[Opening MATERIAL PROVIDED section]

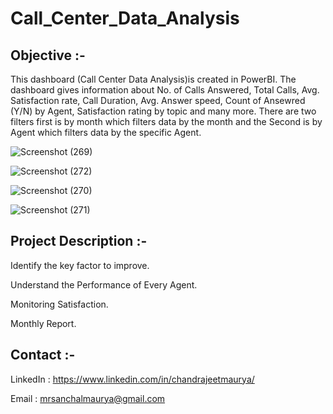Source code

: # Call_Center_Data_Analysis

## Objective :-
This dashboard (Call Center Data Analysis)is created in PowerBI. The dashboard gives information about No. of Calls Answered, Total Calls, Avg. Satisfaction rate, Call Duration, Avg. Answer speed, Count of Ansewred (Y/N) by Agent, Satisfaction rating by topic and many more. There are two filters first is by month which filters data by the month and the Second is by Agent which filters data by the specific Agent.    

![Screenshot (269)](https://github.com/Kaneriadhruv/Call_Center_Data_Analysis/assets/110617447/6f190f7c-522f-4383-9159-73d71a64baa6)

![Screenshot (272)](https://github.com/Kaneriadhruv/Call_Center_Data_Analysis/assets/110617447/e648104e-1d84-444b-98c0-f701e9f98967)

![Screenshot (270)](https://github.com/Kaneriadhruv/Call_Center_Data_Analysis/assets/110617447/625c67d7-e4f3-46ee-a042-ad358d2cc162)

![Screenshot (271)](https://github.com/Kaneriadhruv/Call_Center_Data_Analysis/assets/110617447/f977794c-c127-424b-8a1c-421ec3f1de5c)

## Project Description :-
Identify the key factor to improve.

Understand the Performance of Every Agent.

Monitoring Satisfaction.

Monthly Report.

## Contact :-
LinkedIn : https://www.linkedin.com/in/chandrajeetmaurya/

Email : mrsanchalmaurya@gmail.com
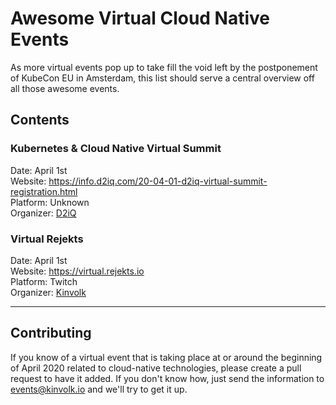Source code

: # Awesome Virtual Cloud Native Events

As more virtual events pop up to take fill the void left by the postponement of KubeCon EU in Amsterdam, this list should serve a central overview off all those awesome events.

## Contents

### Kubernetes & Cloud Native Virtual Summit
Date: April 1st  
Website: https://info.d2iq.com/20-04-01-d2iq-virtual-summit-registration.html  
Platform: Unknown  
Organizer: [D2iQ](https://d2iq.com)  

### Virtual Rejekts
Date: April 1st  
Website: https://virtual.rejekts.io  
Platform: Twitch  
Organizer: [Kinvolk](https://kinvolk.io/)  

----

## Contributing

If you know of a virtual event that is taking place at or around the beginning of April 2020 related to cloud-native technologies, please create a pull request to have it added. If you don't know how, just send the information to events@kinvolk.io and we'll try to get it up.
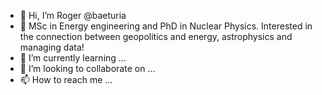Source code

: - 👋 Hi, I’m Roger @baeturia
- 👀 MSc in Energy engineering and PhD in Nuclear Physics. Interested in the connection between geopolitics and energy, astrophysics and managing data!
- 🌱 I’m currently learning ...
- 💞️ I’m looking to collaborate on ...
- 📫 How to reach me ...

<!---
baeturia/baeturia is a ✨ special ✨ repository because its `README.md` (this file) appears on your GitHub profile.
You can click the Preview link to take a look at your changes.
--->
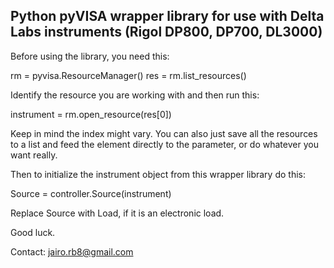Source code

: ## Python pyVISA wrapper library for use with Delta Labs instruments (Rigol DP800, DP700, DL3000)

Before using the library, you need this:

rm = pyvisa.ResourceManager()
res = rm.list_resources()

Identify the resource you are working with and then run this:

instrument = rm.open_resource(res[0])

Keep in mind the index might vary.  You can also just save all the resources to a list and feed the element directly to the parameter, or do whatever you want really.

Then to initialize the instrument object from this wrapper library do this:

Source = controller.Source(instrument)

Replace Source with Load, if it is an electronic load.

Good luck.

Contact: jairo.rb8@gmail.com
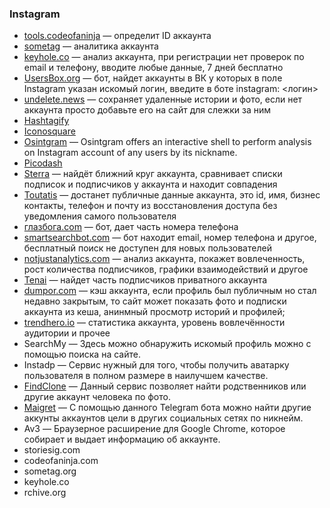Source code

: ### Instagram

* [tools.codeofaninja](https://www.codeofaninja.com/tools/) — определит ID аккаунта
* [sometag](http://ww1.sometag.org/?usid=20&utid=12777585846) — аналитика аккаунта
* [keyhole.co](https://keyhole.co/) — анализ аккаунта, при регистрации нет проверок по email и телефону, вводите любые данные, 7 дней бесплатно
* [UsersBox.org](https://usersbox.org/) — бот, найдет аккаунты в ВК у которых в поле Instagram указан искомый логин, введите в боте  instagram: <логин>
* [undelete.news](http://ww7.undelete.news/?usid=15&utid=28442490317) — сохраняет удаленные истории и фото, если нет аккаунта просто добавьте его на сайт для слежки за ним
* [Hashtagify](http://hashtagify.me)
* [Iconosquare](http://iconosquare.com)
* [Osintgram](https://github.com/Datalux/Osintgram) — Osintgram offers an interactive shell to perform analysis on Instagram account of any users by its nickname. 
* [Picodash](https://www.picodash.com)
* [Sterra](https://github.com/novitae/sterraxcyl) — найдёт ближний круг аккаунта, сравнивает списки подписок и подписчиков у аккаунта и находит совпадения
* [Toutatis](https://github.com/megadose/toutatis) — достанет публичные данные аккаунта, это id, имя, бизнес контакты, телефон и почту из восстановления доступа без уведомления самого пользователя
* [глазбога.com](https://глазбога.com/) — бот, дает часть номера телефона
* [smartsearchbot.com](https://t.me/smsearcherbot/) — бот находит email, номер телефона и другое, бесплатный поиск не доступен для новых пользователей
* [notjustanalytics.com](https://www.notjustanalytics.com/?gad_source=1&gclid=Cj0KCQjwgJyyBhCGARIsAK8LVLNmQqid4bjZl10se_07u9LfOzm9a6eHs8QjErkapYG-OFeDJFLny4MaApitEALw_wcB) — анализ аккаунта, покажет вовлеченность, рост количества подписчиков, графики взаимодействий и другое
* [Tenai](https://github.com/novitae/Tenai) — найдет часть подписчиков приватного аккаунта
* [dumpor.com](https://dumpoir.com/) — кэш аккаунта, если профиль был публичным но стал недавно закрытым, то сайт может показать фото и подписки аккаунта из кеша, анинмный просмотр историй и профилей;
* [trendhero.io](https://trendhero.io/) — статистика аккаунта, уровень вовлечённости аудитории и прочее
* SearchMy — Здесь можно обнаружить искомый профиль можно с помощью поиска на сайте.
* Instadp — Сервис нужный для того, чтобы получить аватарку пользователя в полном размере в наилучшем качестве.
* [FindClone](https://findclone.ru/) — Данный сервис позволяет найти родственников или другие аккаунт человека по фото.
* [Maigret](https://t.me/osint_maigret_bot) — С помощью данного Telegram бота можно найти другие аккунты аккаунтов цели в других социальных сетях по никнейм. 
* Av3 — Браузерное расширение для Google Chrome, которое собирает и выдает информацию об аккаунте.
* storiesig.com 
* codeofaninja.com 
* sometag.org 
* keyhole.co 
* rchive.org 

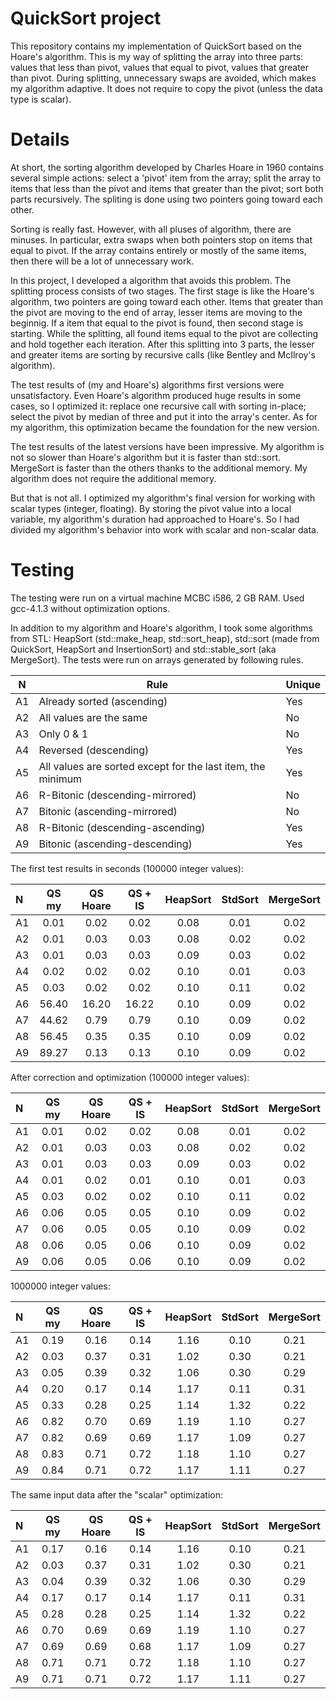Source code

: # QuickSort project
This repository contains my implementation of QuickSort based on the Hoare's algorithm. This is my way of splitting the array into three parts: values that less than pivot, values that equal to pivot, values that greater than pivot. During splitting, unnecessary swaps are avoided, which makes my algorithm adaptive. It does not require to copy the pivot (unless the data type is scalar).

# Details
At short, the sorting algorithm developed by Charles Hoare in 1960 contains several simple actions: select a 'pivot' item from the array; split the array to items that less than the pivot and items that greater than the pivot; sort both parts recursively. The spliting is done using two pointers going toward each other.

Sorting is really fast. However, with all pluses of algorithm, there are minuses. In particular, extra swaps when both pointers stop on items that equal to pivot. If the array contains entirely or mostly of the same items, then there will be a lot of unnecessary work.

In this project, I developed a algorithm that avoids this problem. The splitting process consists of two stages. The first stage is like the Hoare's algorithm, two pointers are going toward each other. Items that greater than the pivot are moving to the end of array, lesser items are moving to the beginnig. If a item that equal to the pivot is found, then second stage is starting. While the splitting, all found items equal to the pivot are collecting and hold together each iteration. After this splitting into 3 parts, the lesser and greater items are sorting by recursive calls (like Bentley and McIlroy's algorithm).

The test results of (my and Hoare's) algorithms first versions were unsatisfactory. Even Hoare's algorithm produced huge results in some cases, so I optimized it: replace one recursive call with sorting in-place; select the pivot by median of three and put it into the array's center. As for my algorithm, this optimization became the foundation for the new version.

The test results of the latest versions have been impressive. My algorithm is not so slower than Hoare's algorithm but it is faster than std::sort. MergeSort is faster than the others thanks to the additional memory. My algorithm does not require the additional memory.

But that is not all. I optimized my algorithm's final version for working with scalar types (integer, floating). By storing the pivot value into a local variable, my algorithm's duration had approached to Hoare's. So I had divided my algorithm's behavior into work with scalar and non-scalar data.

# Testing
The testing were run on a virtual machine MCBC i586, 2 GB RAM. Used gcc-4.1.3 without optimization options.

In addition to my algorithm and Hoare's algorithm, I took some algorithms from STL: HeapSort (std::make_heap, std::sort_heap), std::sort (made from QuickSort, HeapSort and InsertionSort) and std::stable_sort (aka MergeSort). The tests were run on arrays generated by following rules.

N   | Rule                       | Unique
----|----------------------------|-------
A1  | Already sorted (ascending) | Yes
A2  | All values are the same    | No
A3  | Only 0 & 1                 | No
A4  | Reversed (descending)      | Yes
A5  | All values are sorted except for the last item, the minimum | Yes
A6  | R-Bitonic (descending-mirrored)  | No
A7  | Bitonic (ascending-mirrored)     | No
A8  | R-Bitonic (descending-ascending) | Yes
A9  | Bitonic (ascending-descending)   | Yes

The first test results in seconds (100000 integer values):

| N  | QS my | QS Hoare |  QS + IS  | HeapSort | StdSort | MergeSort |
|:---|:-----:|:--------:|:---------:|:--------:|:-------:|:---------:|
|A1  |  0.01 |    0.02  |    0.02   |   0.08   |   0.01  |   0.02    |
|A2  |  0.01 |    0.03  |    0.03   |   0.08   |   0.02  |   0.02    |
|A3  |  0.01 |    0.03  |    0.03   |   0.09   |   0.03  |   0.02    |
|A4  |  0.02 |    0.02  |    0.02   |   0.10   |   0.01  |   0.03    |
|A5  |  0.03 |    0.02  |    0.02   |   0.10   |   0.11  |   0.02    |
|A6  | 56.40 |   16.20  |   16.22   |   0.10   |   0.09  |   0.02    |
|A7  | 44.62 |    0.79  |    0.79   |   0.10   |   0.09  |   0.02    |
|A8  | 56.45 |    0.35  |    0.35   |   0.10   |   0.09  |   0.02    |
|A9  | 89.27 |    0.13  |    0.13   |   0.10   |   0.09  |   0.02    |

After correction and optimization (100000 integer values):

| N  | QS my | QS Hoare | QS + IS | HeapSort | StdSort | MergeSort |
|:---|:-----:|:--------:|:-------:|:--------:|:-------:|:---------:|
|A1  |  0.01 |   0.02   |   0.02  |   0.08   |   0.01  |   0.02    |
|A2  |  0.01 |   0.03   |   0.03  |   0.08   |   0.02  |   0.02    |
|A3  |  0.01 |   0.03   |   0.03  |   0.09   |   0.03  |   0.02    |
|A4  |  0.01 |   0.02   |   0.01  |   0.10   |   0.01  |   0.03    |
|A5  |  0.03 |   0.02   |   0.02  |   0.10   |   0.11  |   0.02    |
|A6  |  0.06 |   0.05   |   0.05  |   0.10   |   0.09  |   0.02    |
|A7  |  0.06 |   0.05   |   0.05  |   0.10   |   0.09  |   0.02    |
|A8  |  0.06 |   0.05   |   0.06  |   0.10   |   0.09  |   0.02    |
|A9  |  0.06 |   0.05   |   0.06  |   0.10   |   0.09  |   0.02    |

1000000 integer values:

| N  | QS my | QS Hoare | QS + IS | HeapSort | StdSort | MergeSort |
|:---|:-----:|:--------:|:-------:|:--------:|:-------:|:---------:|
|A1  |  0.19 |   0.16   |   0.14  |   1.16   |   0.10  |   0.21    |
|A2  |  0.03 |   0.37   |   0.31  |   1.02   |   0.30  |   0.21    |
|A3  |  0.05 |   0.39   |   0.32  |   1.06   |   0.30  |   0.29    |
|A4  |  0.20 |   0.17   |   0.14  |   1.17   |   0.11  |   0.31    |
|A5  |  0.33 |   0.28   |   0.25  |   1.14   |   1.32  |   0.22    |
|A6  |  0.82 |   0.70   |   0.69  |   1.19   |   1.10  |   0.27    |
|A7  |  0.82 |   0.69   |   0.69  |   1.17   |   1.09  |   0.27    |
|A8  |  0.83 |   0.71   |   0.72  |   1.18   |   1.10  |   0.27    |
|A9  |  0.84 |   0.71   |   0.72  |   1.17   |   1.11  |   0.27    |

The same input data after the "scalar" optimization:

| N  | QS my | QS Hoare | QS + IS | HeapSort | StdSort | MergeSort |
|:---|:-----:|:--------:|:-------:|:--------:|:-------:|:---------:|
|A1  |  0.17 |   0.16   |   0.14  |   1.16   |   0.10  |   0.21    |
|A2  |  0.03 |   0.37   |   0.31  |   1.02   |   0.30  |   0.21    |
|A3  |  0.04 |   0.39   |   0.32  |   1.06   |   0.30  |   0.29    |
|A4  |  0.17 |   0.17   |   0.14  |   1.17   |   0.11  |   0.31    |
|A5  |  0.28 |   0.28   |   0.25  |   1.14   |   1.32  |   0.22    |
|A6  |  0.70 |   0.69   |   0.69  |   1.19   |   1.10  |   0.27    |
|A7  |  0.69 |   0.69   |   0.68  |   1.17   |   1.09  |   0.27    |
|A8  |  0.71 |   0.71   |   0.72  |   1.18   |   1.10  |   0.27    |
|A9  |  0.71 |   0.71   |   0.72  |   1.17   |   1.11  |   0.27    |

[Closing MATERIAL PROVIDED section]

* **PROBLEM STATEMENT**:
Starting at the line containing "Organizer: [D2iQ](https://d2iq.com)" and stopping at the line containing "DP800, DP700, DL3000)", output each line exactly as it appears above. Leave out the pictures.

* **SOLUTION TO THIS TASK**:
Organizer: [D2iQ](https://d2iq.com)  

### Virtual Rejekts
Date: April 1st  
Website: https://virtual.rejekts.io  
Platform: Twitch  
Organizer: [Kinvolk](https://kinvolk.io/)  

----

## Contributing

If you know of a virtual event that is taking place at or around the beginning of April 2020 related to cloud-native technologies, please create a pull request to have it added. If you don't know how, just send the information to events@kinvolk.io and we'll try to get it up.
Source code

: - 👋 Hi, I’m Roger @baeturia
- 👀 MSc in Energy engineering and PhD in Nuclear Physics. Interested in the connection between geopolitics and energy, astrophysics and managing data!
- 🌱 I’m currently learning ...
- 💞️ I’m looking to collaborate on ...
- 📫 How to reach me ...

<!---
baeturia/baeturia is a ✨ special ✨ repository because its `README.md` (this file) appears on your GitHub profile.
You can click the Preview link to take a look at your changes.
--->
Source code

: ## Python pyVISA wrapper library for use with Delta Labs instruments (Rigol DP800, DP700, DL3000)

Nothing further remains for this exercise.